§ **Available data**:
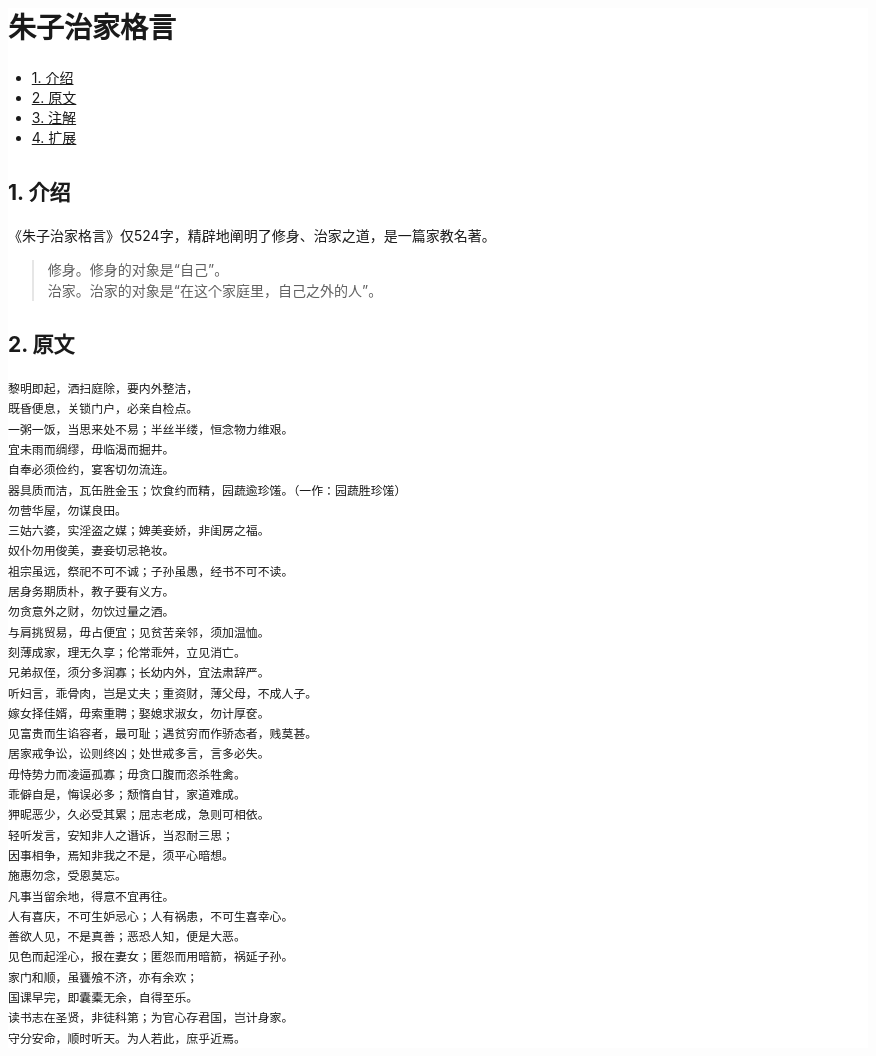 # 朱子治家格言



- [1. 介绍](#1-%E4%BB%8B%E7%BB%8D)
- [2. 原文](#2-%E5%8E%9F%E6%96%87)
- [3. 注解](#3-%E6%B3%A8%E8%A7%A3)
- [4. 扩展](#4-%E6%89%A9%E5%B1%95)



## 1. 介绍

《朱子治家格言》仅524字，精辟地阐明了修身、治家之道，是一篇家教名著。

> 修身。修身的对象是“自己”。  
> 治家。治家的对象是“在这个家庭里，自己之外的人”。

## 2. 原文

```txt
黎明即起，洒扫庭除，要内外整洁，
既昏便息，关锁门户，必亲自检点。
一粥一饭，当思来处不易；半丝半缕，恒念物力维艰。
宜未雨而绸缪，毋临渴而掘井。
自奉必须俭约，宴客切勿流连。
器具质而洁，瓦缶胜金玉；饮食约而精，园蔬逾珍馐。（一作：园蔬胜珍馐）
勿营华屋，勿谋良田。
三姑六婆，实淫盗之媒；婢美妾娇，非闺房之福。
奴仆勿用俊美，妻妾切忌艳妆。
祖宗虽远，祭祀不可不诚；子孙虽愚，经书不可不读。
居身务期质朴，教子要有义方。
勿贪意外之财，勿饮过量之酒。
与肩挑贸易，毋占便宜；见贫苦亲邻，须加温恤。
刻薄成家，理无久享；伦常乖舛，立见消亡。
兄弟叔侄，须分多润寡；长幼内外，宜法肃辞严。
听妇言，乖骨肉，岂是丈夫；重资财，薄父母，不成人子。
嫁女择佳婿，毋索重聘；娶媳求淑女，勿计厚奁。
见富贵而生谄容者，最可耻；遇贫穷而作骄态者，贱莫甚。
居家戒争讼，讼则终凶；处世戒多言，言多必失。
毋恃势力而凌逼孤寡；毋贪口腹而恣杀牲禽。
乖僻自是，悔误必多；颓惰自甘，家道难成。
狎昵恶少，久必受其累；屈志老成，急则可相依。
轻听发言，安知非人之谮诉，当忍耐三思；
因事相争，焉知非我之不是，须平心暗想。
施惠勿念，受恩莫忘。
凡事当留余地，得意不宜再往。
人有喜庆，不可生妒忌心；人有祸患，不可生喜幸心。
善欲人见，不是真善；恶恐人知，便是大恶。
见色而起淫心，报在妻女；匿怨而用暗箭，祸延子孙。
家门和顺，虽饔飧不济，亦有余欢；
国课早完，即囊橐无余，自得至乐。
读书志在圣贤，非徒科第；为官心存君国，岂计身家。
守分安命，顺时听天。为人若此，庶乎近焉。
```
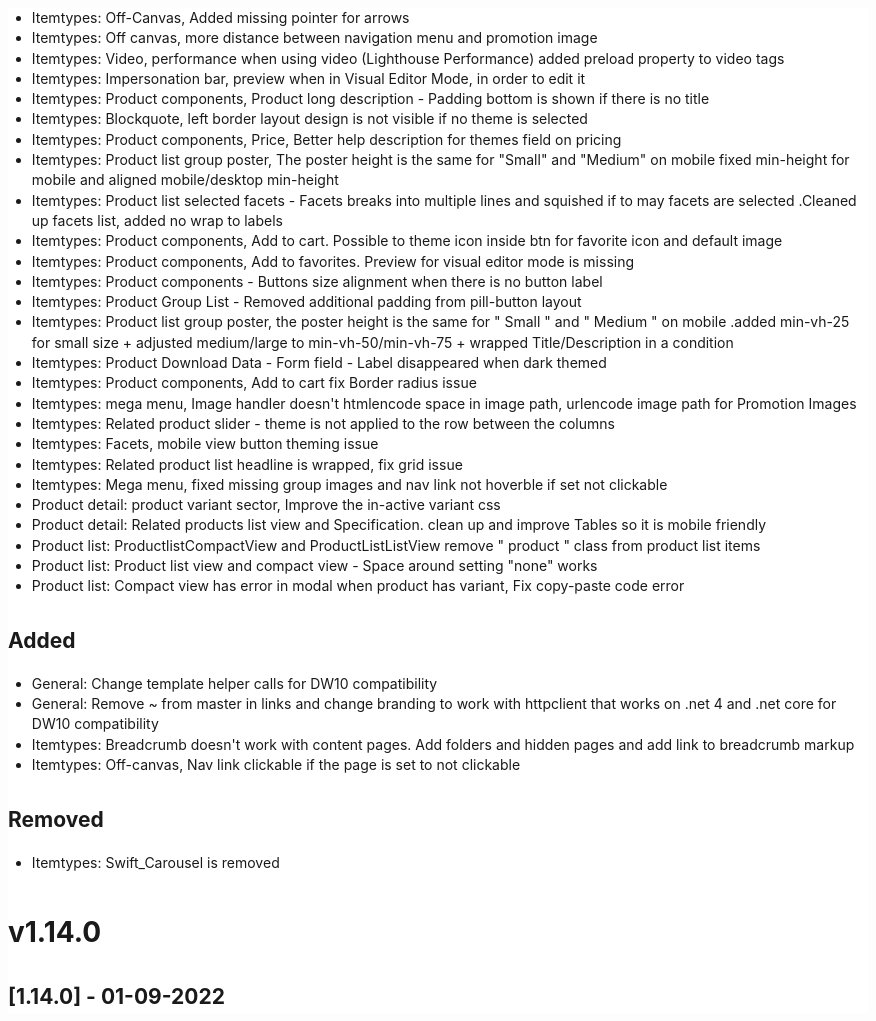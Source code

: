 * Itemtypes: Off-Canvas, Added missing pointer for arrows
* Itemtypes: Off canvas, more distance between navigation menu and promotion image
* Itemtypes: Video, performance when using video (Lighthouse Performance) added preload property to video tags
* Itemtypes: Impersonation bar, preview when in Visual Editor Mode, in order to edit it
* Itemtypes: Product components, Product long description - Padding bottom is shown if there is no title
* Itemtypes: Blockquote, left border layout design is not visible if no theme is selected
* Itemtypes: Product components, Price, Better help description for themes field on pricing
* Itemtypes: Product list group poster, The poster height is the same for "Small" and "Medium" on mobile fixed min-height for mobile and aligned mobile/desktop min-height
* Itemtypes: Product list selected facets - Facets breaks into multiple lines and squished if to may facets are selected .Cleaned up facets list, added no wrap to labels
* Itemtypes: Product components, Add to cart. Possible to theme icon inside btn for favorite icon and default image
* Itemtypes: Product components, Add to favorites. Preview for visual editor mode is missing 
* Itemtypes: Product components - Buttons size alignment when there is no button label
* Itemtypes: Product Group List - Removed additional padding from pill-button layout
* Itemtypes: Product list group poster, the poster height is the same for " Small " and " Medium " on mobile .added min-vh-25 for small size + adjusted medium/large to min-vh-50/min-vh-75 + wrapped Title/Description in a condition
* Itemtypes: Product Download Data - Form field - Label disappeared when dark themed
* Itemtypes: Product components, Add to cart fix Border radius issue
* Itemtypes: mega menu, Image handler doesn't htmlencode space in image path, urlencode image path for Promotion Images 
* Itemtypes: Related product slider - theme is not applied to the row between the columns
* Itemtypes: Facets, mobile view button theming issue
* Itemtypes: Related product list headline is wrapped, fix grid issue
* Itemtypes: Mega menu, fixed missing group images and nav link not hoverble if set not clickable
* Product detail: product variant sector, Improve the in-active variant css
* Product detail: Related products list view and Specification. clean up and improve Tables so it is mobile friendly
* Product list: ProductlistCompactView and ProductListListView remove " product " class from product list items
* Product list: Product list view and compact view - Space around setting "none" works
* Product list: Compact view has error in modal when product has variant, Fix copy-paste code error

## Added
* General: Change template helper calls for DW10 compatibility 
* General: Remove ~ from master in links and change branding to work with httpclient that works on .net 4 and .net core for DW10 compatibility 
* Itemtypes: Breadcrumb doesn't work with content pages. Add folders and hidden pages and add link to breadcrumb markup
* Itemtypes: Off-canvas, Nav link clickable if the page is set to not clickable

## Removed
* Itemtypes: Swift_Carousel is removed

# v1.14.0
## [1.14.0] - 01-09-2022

...

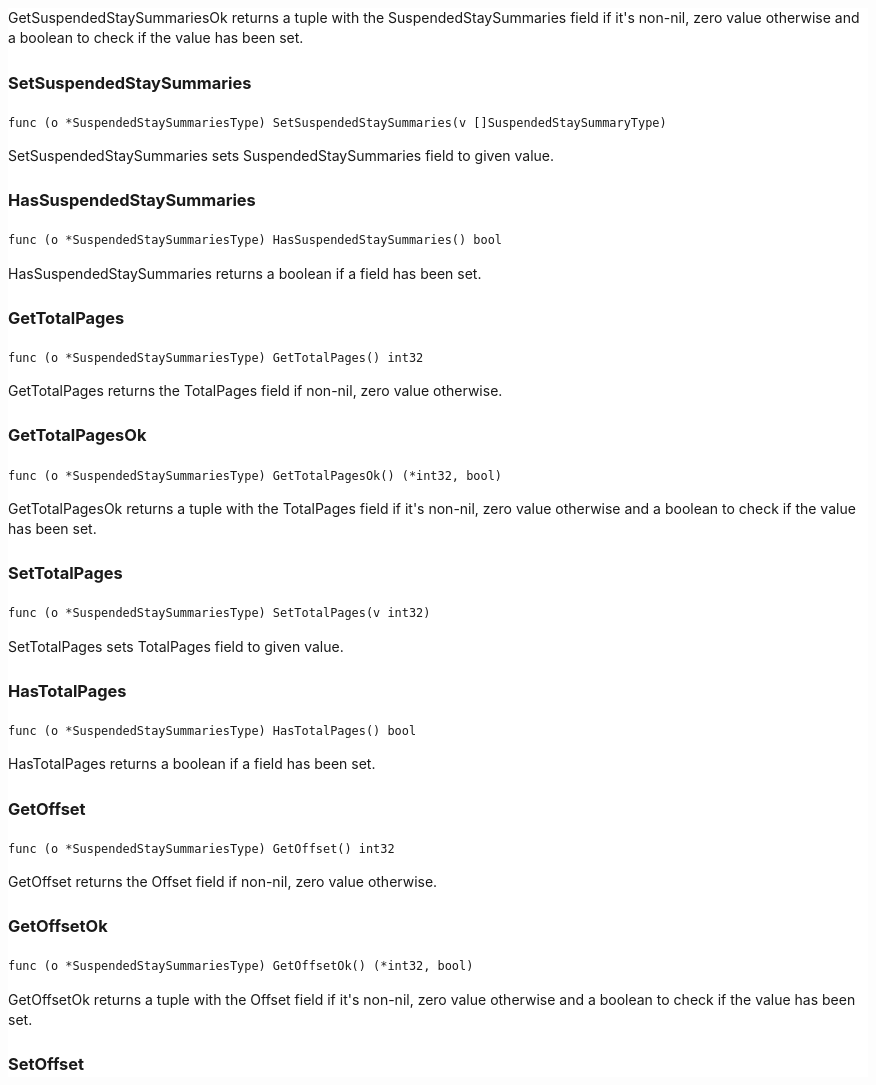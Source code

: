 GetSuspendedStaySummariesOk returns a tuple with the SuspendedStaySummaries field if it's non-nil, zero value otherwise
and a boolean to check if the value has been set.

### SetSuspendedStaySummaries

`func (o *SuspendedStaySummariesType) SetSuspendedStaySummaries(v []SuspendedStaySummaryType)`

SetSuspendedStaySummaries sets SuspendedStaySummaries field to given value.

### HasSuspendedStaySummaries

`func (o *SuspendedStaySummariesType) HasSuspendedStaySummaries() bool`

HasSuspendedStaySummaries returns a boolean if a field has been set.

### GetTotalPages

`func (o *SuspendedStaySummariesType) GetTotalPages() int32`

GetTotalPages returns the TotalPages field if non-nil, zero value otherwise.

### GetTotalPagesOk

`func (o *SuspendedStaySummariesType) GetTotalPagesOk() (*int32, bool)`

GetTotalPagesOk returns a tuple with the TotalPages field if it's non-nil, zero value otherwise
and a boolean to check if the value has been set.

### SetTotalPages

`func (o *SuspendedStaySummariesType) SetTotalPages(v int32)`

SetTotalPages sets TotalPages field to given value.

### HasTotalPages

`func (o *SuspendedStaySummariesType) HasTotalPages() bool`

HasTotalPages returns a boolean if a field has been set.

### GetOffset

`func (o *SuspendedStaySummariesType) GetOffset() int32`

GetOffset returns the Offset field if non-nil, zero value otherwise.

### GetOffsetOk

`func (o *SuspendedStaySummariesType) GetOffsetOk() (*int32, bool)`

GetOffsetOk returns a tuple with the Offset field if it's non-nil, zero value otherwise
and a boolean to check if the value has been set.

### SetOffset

§ **Work instructions**:
From the entries above, collect every line with the string "fixed" in it.

§ **Output**:
* Itemtypes: Product list group poster, The poster height is the same for "Small" and "Medium" on mobile fixed min-height for mobile and aligned mobile/desktop min-height
* Itemtypes: Mega menu, fixed missing group images and nav link not hoverble if set not clickable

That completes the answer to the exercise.